Prompt: Report each line from the data below that holds the word "differential".

(Data extracted from a collection)
──────

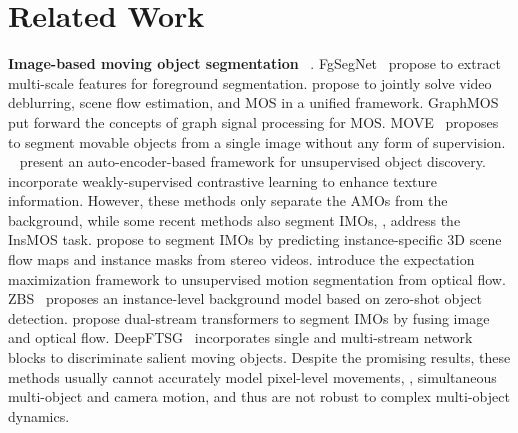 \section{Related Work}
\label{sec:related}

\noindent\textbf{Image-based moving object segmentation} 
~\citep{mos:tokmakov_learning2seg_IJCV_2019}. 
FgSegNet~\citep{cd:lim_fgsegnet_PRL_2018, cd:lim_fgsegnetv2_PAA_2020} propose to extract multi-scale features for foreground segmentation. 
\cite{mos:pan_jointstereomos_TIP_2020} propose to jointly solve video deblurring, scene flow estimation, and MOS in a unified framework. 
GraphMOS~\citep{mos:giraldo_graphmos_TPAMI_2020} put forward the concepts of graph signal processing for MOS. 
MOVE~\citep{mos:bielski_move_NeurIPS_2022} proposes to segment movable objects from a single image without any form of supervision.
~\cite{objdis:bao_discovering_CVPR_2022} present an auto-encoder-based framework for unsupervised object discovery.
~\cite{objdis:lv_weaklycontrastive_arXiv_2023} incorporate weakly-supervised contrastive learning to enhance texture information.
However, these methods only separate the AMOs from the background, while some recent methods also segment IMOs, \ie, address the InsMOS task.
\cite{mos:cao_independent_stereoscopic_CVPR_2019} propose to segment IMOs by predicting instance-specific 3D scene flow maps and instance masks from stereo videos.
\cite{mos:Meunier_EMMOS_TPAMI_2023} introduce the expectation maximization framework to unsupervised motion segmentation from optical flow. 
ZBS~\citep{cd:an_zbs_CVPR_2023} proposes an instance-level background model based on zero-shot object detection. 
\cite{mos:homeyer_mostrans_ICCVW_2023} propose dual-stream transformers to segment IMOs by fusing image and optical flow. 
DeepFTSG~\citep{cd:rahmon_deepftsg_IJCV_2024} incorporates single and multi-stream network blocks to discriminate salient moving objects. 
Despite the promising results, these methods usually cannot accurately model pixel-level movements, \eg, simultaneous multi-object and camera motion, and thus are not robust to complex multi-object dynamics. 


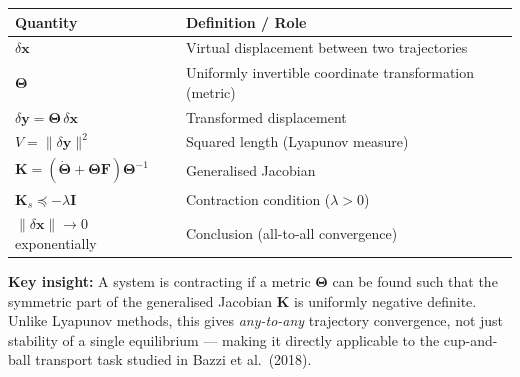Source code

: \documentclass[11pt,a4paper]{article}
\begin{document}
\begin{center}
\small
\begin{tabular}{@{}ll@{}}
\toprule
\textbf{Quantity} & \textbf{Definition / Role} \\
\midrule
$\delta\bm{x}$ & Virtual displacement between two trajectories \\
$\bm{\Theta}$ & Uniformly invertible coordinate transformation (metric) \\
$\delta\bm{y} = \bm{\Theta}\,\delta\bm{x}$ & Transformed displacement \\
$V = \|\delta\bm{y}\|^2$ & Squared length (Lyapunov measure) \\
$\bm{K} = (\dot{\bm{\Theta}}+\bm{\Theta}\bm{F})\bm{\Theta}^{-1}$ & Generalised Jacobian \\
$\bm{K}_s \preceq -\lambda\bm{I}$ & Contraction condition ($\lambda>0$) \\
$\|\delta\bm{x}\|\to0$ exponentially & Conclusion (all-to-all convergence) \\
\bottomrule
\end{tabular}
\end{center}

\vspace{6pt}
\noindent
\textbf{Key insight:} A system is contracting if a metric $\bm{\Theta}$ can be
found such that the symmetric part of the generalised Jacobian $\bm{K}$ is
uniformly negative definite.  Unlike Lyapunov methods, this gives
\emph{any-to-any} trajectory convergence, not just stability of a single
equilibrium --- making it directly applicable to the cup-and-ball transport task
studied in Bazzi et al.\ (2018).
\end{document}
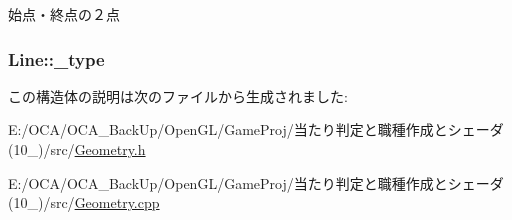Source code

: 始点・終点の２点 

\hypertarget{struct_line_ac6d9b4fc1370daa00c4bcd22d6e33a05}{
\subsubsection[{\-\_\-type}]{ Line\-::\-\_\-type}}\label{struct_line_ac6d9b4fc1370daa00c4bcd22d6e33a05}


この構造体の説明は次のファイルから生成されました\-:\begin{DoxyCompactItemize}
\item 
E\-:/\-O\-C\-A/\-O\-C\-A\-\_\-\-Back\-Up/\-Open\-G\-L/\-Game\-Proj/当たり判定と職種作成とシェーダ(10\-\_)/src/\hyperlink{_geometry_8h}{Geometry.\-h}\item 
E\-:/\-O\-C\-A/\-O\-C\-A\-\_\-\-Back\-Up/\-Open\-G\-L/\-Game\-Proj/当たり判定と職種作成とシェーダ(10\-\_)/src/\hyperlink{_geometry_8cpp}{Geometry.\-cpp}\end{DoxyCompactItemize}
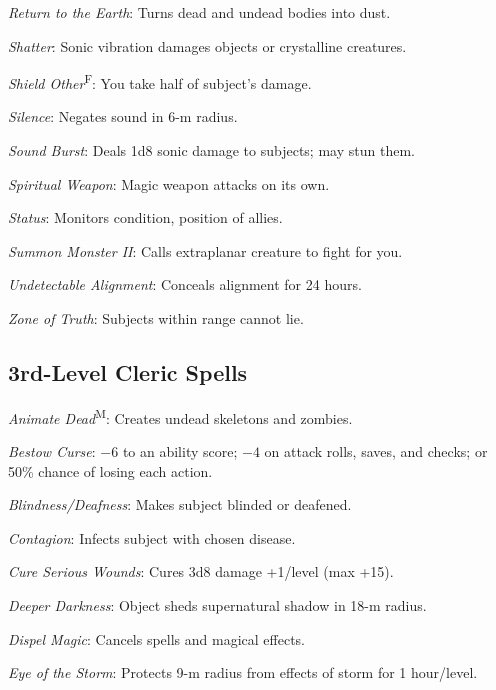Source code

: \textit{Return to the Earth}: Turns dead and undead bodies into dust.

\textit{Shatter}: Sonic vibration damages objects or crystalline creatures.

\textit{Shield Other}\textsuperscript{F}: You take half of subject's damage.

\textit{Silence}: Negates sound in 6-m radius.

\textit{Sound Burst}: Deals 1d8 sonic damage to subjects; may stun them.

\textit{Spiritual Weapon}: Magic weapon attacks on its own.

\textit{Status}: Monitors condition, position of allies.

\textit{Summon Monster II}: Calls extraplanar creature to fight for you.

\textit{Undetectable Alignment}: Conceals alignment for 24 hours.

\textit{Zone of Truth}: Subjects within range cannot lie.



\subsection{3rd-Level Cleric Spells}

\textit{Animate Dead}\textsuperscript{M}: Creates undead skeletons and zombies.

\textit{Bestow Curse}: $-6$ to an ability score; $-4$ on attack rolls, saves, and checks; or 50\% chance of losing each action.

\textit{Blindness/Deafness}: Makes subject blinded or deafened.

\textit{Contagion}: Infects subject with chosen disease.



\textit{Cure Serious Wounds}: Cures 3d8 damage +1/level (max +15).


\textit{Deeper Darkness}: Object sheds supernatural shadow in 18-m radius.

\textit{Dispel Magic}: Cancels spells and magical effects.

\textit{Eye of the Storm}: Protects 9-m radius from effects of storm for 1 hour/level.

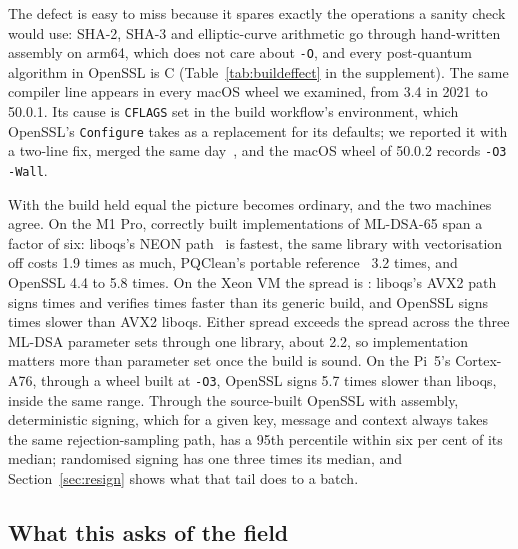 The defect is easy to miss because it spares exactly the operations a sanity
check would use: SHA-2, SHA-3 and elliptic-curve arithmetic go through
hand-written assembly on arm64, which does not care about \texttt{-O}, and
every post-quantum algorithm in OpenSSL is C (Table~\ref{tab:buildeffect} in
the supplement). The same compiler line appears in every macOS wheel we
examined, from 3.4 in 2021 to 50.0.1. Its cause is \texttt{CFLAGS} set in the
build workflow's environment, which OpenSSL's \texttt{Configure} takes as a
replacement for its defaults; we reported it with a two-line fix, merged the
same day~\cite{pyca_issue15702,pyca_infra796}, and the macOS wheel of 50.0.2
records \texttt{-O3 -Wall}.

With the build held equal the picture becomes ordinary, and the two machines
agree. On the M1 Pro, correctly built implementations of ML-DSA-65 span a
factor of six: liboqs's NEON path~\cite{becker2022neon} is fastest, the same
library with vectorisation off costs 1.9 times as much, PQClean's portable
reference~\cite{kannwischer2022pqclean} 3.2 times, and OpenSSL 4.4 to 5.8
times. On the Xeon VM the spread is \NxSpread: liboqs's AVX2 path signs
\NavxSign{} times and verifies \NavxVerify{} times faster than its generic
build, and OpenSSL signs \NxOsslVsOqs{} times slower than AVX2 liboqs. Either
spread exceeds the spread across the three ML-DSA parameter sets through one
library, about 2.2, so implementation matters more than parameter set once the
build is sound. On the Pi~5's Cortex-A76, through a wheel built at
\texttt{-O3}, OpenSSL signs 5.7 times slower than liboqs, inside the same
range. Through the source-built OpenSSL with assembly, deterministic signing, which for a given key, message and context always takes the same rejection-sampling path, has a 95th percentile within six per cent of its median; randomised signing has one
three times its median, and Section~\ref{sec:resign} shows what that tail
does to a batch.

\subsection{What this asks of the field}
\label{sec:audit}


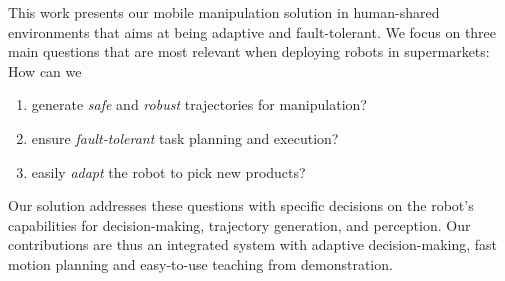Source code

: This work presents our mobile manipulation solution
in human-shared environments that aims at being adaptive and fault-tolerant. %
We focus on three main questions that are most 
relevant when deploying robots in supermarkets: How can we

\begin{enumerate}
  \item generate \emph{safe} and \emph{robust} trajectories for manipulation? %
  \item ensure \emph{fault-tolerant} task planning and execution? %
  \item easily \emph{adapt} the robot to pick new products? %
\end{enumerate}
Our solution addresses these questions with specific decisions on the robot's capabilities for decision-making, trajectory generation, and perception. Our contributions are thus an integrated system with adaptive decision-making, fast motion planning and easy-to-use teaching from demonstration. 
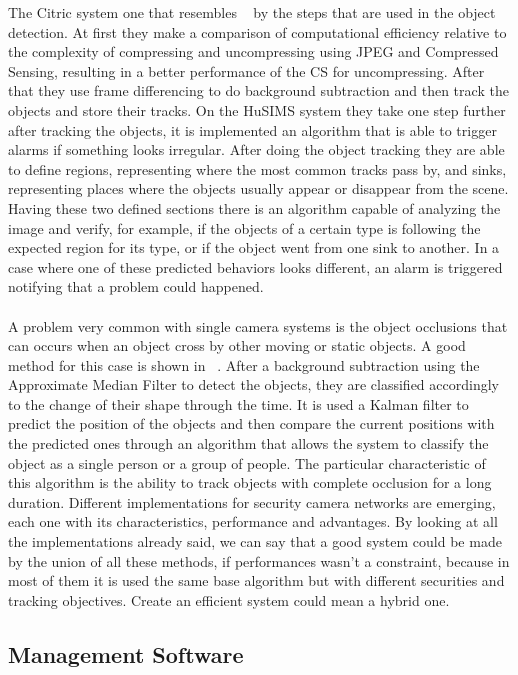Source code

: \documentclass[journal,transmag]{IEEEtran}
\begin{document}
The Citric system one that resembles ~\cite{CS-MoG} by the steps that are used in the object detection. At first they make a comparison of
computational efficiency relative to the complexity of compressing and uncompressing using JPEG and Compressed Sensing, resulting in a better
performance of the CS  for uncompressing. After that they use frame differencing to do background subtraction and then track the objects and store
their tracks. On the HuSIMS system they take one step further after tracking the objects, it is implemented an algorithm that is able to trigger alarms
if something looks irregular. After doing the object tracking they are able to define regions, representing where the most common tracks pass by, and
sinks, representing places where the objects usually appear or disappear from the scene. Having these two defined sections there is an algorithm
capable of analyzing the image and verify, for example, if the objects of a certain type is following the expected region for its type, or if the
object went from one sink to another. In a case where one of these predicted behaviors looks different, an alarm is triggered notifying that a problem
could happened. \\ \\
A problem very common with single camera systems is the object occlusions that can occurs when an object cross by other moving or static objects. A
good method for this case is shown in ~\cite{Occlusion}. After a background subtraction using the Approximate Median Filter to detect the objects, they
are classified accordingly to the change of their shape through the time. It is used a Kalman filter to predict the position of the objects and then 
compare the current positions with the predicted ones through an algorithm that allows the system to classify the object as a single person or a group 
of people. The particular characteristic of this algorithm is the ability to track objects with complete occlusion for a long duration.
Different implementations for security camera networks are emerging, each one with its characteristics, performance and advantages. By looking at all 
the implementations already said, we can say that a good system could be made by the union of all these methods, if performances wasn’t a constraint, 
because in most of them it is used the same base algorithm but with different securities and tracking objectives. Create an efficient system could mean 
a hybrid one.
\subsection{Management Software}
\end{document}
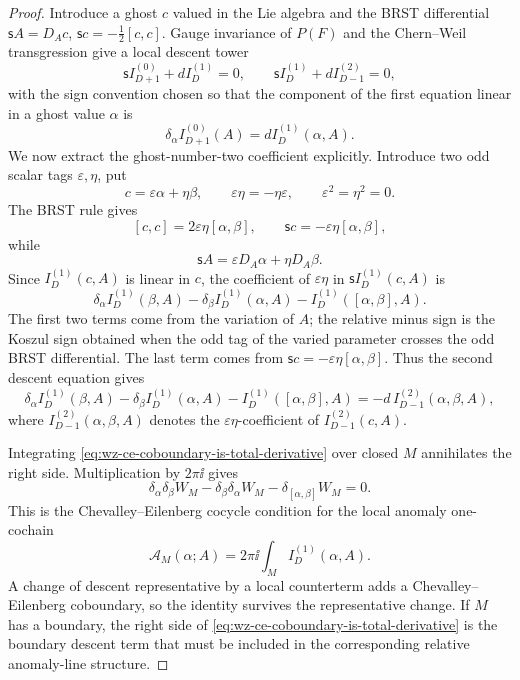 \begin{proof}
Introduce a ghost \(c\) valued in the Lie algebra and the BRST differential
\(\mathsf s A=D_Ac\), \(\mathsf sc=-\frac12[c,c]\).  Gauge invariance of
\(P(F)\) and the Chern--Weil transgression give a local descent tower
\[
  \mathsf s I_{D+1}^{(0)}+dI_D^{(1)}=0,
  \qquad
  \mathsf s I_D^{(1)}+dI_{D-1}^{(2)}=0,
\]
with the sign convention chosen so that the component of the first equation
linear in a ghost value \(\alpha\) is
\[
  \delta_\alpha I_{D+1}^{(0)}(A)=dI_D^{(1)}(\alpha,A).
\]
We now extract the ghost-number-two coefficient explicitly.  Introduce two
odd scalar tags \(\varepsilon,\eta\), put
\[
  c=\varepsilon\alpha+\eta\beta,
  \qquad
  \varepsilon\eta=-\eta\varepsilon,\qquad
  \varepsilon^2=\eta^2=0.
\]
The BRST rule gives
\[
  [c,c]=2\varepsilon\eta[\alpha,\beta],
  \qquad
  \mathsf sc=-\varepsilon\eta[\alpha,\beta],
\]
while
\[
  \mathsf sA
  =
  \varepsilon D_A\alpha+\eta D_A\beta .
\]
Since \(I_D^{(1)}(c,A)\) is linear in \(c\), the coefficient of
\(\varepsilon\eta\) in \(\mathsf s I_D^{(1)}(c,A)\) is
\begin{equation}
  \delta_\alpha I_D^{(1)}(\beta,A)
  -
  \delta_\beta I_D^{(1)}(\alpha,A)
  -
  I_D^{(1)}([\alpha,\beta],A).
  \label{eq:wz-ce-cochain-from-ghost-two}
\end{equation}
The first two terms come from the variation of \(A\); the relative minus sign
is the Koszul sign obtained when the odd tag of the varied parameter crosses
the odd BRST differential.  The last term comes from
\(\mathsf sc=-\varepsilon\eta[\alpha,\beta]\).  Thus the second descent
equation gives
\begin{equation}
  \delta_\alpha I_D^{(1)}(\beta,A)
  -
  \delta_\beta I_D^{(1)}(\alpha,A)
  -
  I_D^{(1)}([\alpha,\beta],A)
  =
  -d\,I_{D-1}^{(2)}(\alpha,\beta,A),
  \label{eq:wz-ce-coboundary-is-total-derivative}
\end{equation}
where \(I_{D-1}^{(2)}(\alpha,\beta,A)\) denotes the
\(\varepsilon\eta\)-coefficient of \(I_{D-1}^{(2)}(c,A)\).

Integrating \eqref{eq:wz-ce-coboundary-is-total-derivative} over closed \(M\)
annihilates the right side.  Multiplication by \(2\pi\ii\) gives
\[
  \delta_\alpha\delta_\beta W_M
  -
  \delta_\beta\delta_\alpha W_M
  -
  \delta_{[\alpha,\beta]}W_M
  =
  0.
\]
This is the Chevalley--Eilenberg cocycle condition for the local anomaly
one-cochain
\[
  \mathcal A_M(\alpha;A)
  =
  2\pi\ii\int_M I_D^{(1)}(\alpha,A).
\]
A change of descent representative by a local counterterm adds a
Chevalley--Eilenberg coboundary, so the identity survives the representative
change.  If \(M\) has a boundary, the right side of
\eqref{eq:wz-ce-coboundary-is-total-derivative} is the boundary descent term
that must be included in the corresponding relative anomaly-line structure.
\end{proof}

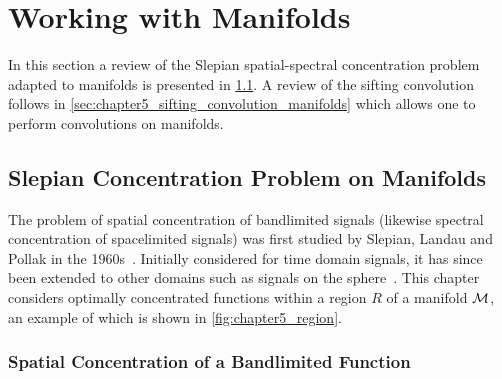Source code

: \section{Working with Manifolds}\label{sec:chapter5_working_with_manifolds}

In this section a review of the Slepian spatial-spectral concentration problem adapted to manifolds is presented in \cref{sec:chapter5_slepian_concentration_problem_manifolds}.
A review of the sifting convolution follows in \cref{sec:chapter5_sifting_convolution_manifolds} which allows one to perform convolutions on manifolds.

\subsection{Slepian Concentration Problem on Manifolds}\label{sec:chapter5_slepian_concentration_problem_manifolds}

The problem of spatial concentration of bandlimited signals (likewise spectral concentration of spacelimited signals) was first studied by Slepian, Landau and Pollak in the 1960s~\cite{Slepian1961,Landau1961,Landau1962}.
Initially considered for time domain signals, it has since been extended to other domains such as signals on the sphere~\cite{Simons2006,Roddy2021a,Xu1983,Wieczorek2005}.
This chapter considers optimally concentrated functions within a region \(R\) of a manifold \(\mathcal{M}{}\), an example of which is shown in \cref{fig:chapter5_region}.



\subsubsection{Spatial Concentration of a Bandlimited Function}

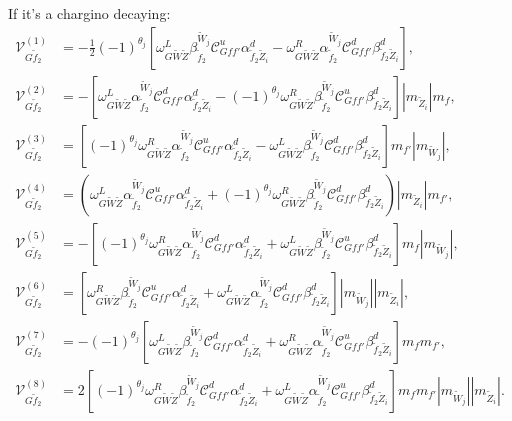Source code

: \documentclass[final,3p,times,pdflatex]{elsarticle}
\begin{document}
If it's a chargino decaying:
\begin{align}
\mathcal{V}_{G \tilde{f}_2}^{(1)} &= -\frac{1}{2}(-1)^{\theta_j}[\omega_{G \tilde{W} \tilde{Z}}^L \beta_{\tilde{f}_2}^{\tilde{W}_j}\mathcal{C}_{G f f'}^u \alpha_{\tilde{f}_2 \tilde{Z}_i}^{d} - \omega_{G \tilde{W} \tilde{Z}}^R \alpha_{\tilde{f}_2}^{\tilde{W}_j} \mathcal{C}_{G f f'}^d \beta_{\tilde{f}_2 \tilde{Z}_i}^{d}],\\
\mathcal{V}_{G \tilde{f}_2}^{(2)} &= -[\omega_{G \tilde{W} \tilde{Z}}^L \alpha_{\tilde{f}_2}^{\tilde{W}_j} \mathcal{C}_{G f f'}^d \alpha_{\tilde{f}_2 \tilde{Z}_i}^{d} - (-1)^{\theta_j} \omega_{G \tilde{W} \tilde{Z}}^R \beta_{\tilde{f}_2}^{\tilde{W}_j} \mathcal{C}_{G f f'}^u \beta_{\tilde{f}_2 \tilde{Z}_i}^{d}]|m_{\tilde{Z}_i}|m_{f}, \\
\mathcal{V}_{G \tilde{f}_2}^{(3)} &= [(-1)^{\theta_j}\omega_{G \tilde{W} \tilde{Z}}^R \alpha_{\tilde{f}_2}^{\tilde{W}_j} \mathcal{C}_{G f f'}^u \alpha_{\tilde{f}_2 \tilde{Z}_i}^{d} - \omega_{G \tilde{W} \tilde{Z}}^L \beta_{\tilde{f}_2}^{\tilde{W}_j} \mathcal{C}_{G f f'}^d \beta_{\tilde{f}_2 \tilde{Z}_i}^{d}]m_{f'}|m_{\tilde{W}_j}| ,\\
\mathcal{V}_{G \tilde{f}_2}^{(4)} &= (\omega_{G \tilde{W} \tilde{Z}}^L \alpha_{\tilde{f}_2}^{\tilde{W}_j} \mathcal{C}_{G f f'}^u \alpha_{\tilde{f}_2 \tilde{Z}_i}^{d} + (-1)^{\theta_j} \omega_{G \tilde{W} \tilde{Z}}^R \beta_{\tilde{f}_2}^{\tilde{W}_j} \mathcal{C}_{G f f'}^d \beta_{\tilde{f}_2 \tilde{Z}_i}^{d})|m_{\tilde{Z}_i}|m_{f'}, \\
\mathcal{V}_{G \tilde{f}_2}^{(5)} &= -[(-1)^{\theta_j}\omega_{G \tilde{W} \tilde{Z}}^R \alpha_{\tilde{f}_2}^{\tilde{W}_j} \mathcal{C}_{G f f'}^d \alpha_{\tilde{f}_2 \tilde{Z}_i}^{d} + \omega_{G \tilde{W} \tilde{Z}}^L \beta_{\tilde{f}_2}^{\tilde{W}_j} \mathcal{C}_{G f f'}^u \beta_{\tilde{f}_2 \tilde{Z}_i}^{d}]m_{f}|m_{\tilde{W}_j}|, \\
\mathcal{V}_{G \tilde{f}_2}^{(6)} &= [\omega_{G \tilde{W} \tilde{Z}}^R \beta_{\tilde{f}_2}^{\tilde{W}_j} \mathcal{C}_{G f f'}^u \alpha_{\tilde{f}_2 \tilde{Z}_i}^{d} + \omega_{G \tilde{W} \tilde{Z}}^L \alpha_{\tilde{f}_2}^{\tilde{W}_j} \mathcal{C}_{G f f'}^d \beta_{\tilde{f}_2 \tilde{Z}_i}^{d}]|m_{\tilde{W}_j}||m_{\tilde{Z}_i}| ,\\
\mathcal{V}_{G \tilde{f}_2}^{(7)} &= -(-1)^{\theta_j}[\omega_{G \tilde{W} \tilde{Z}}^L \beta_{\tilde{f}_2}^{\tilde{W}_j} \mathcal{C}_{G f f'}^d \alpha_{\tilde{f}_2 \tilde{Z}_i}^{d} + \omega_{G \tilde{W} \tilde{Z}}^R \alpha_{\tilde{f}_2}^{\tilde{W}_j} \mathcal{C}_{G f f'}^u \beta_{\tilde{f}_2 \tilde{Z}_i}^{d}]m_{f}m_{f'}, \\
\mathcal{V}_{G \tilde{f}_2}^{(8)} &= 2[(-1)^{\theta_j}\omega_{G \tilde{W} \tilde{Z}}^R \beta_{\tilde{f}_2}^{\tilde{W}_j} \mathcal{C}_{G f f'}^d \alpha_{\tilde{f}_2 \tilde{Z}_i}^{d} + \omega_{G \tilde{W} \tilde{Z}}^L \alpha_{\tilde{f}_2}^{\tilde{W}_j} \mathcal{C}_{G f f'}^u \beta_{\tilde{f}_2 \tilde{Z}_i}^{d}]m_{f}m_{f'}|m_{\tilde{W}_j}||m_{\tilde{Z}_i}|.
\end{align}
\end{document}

──────

Result for this exercise:
Introduce a ghost \(c\) valued in the Lie algebra and the BRST differential
the odd BRST differential.  The last term comes from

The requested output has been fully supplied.